Having a partner is fantastic, you have someone to create new moments with, share your thoughts with and naturally grow together. And having a healthy mental state of mind is even more amazing and necessary to have. I don’t believe there is a such thing as being “normal” we are all so different that we must understand one another to even come to an agreement of what “normal” looks like. But to continue, You owe it to yourself to be complete, and you have more to offer your partner in your relationship. So here are 5 reasons why it’s utterly essential to have your mental health and relationship to be in check.

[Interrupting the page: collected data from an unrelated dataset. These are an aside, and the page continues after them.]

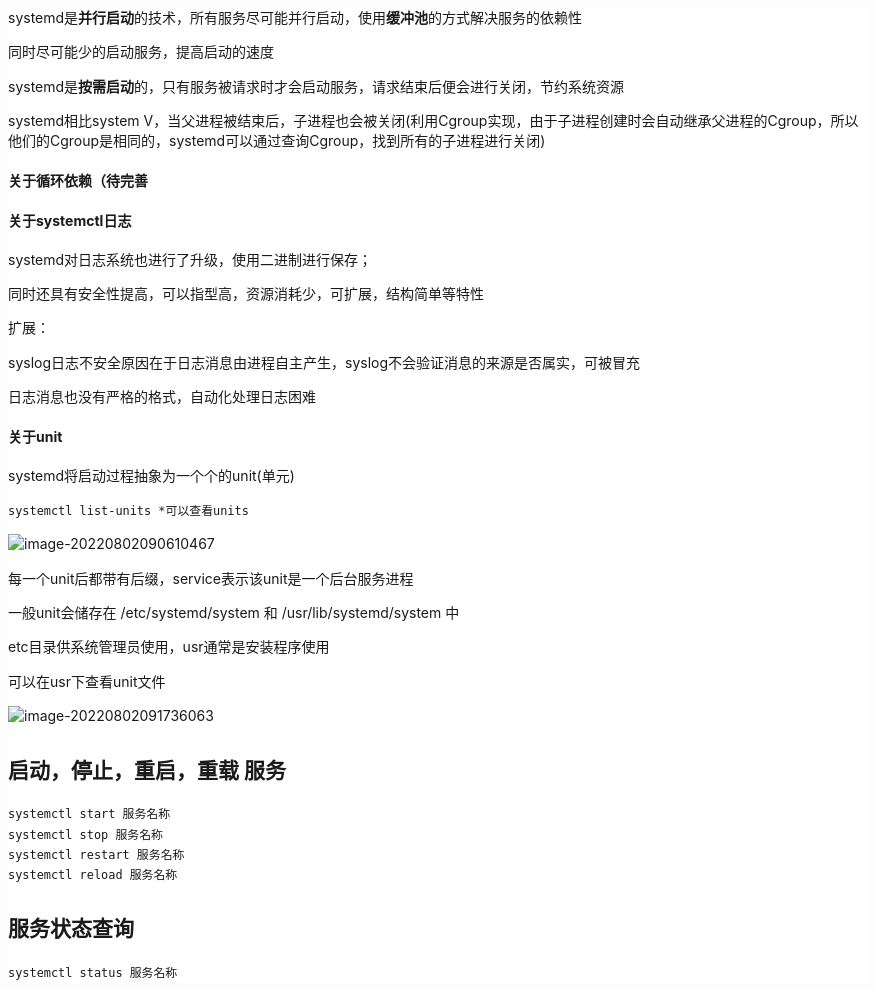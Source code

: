 systemd是**并行启动**的技术，所有服务尽可能并行启动，使用**缓冲池**的方式解决服务的依赖性

同时尽可能少的启动服务，提高启动的速度

systemd是**按需启动**的，只有服务被请求时才会启动服务，请求结束后便会进行关闭，节约系统资源

systemd相比system V，当父进程被结束后，子进程也会被关闭(利用Cgroup实现，由于子进程创建时会自动继承父进程的Cgroup，所以他们的Cgroup是相同的，systemd可以通过查询Cgroup，找到所有的子进程进行关闭)

#### 关于循环依赖（待完善

#### 关于systemctl日志

systemd对日志系统也进行了升级，使用二进制进行保存；

同时还具有安全性提高，可以指型高，资源消耗少，可扩展，结构简单等特性

扩展：

syslog日志不安全原因在于日志消息由进程自主产生，syslog不会验证消息的来源是否属实，可被冒充

日志消息也没有严格的格式，自动化处理日志困难

#### 关于unit

systemd将启动过程抽象为一个个的unit(单元)

```
systemctl list-units *可以查看units
```

![image-20220802090610467](https://propran-img.oss-cn-hangzhou.aliyuncs.com/img/image-20220802090610467.png)

每一个unit后都带有后缀，service表示该unit是一个后台服务进程

一般unit会储存在 /etc/systemd/system 和 /usr/lib/systemd/system 中

etc目录供系统管理员使用，usr通常是安装程序使用

可以在usr下查看unit文件

![image-20220802091736063](https://propran-img.oss-cn-hangzhou.aliyuncs.com/img/image-20220802091736063.png)

## 启动，停止，重启，重载 服务

```
systemctl start 服务名称
systemctl stop 服务名称
systemctl restart 服务名称
systemctl reload 服务名称
```

## 服务状态查询

```
systemctl status 服务名称
```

1. No One Can Complete Your Void Except You
– Would you prefer an easy $50 gig that requires little work and little knowledge over a $100 gig that would require just a tad bit more training that could draw you into even greater possibilities? I’m guessing you’d go for that $100 gig because you know more is better in the long run. So why would you offer your partner less of yourself?
~ Being in a relationship requires work, and you deserve to be completely honest with yourself when you know your not your best self, you can’t afford to cut corners and sell yourself short of being amazing. Being mentally healthy is not just a perk for your partner but a great gift to yourself. Sometimes we think having a partner will complete our lives. We may have a void in our lives and seeking a partner will never fill that void because only you can fill that void with whatever it is that you feel is missing in your life. Maybe that void is ‘battling self-confidence’ or ‘dealing with a bad break-up.’ Finding the root of the cause of what your void is and filling YOUR void is your responsibility. See a pattern here, this is ‘Yours.’ Don’t go into a new relationship hoping that a partner will complete you or your void. It’s possible to be in a relationship with the perfect person with all their goals accomplished, beautiful/handsome, everything you’ve been looking for in a lifetime partner. But when that “perfect person’ continues to grow and flourish will you grow bitter and resent their wholesomeness just because you haven’t figured out what’s missing in your life? Or will you challenge their worth, making them question if they’re good enough for you? Don’t do either! Be a complete package for yourself and for your relationship. Don’t sell yourself short just because you don’t want to do the work that’s required to be whole. Complete your own void!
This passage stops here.